WHAT THE TASK REQUIRES -> Return every line below in which "phase" appears.

(Stored data entries)

◆ ◆ ◆ ◆ ◆ ◆ ◆

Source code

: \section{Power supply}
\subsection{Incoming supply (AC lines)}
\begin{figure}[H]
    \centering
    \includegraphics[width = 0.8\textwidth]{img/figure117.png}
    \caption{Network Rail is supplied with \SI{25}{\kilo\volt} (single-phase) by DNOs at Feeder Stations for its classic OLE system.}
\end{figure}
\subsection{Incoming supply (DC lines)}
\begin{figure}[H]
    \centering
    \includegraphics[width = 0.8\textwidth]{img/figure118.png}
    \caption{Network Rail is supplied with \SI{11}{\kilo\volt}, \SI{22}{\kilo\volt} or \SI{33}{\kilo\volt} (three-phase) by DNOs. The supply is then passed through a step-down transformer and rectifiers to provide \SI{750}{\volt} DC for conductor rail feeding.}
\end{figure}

◆ ◆ ◆ ◆ ◆ ◆ ◆

OUTPUT FOR THIS EXERCISE ->
    \caption{Network Rail is supplied with \SI{25}{\kilo\volt} (single-phase) by DNOs at Feeder Stations for its classic OLE system.}
    \caption{Network Rail is supplied with \SI{11}{\kilo\volt}, \SI{22}{\kilo\volt} or \SI{33}{\kilo\volt} (three-phase) by DNOs. The supply is then passed through a step-down transformer and rectifiers to provide \SI{750}{\volt} DC for conductor rail feeding.}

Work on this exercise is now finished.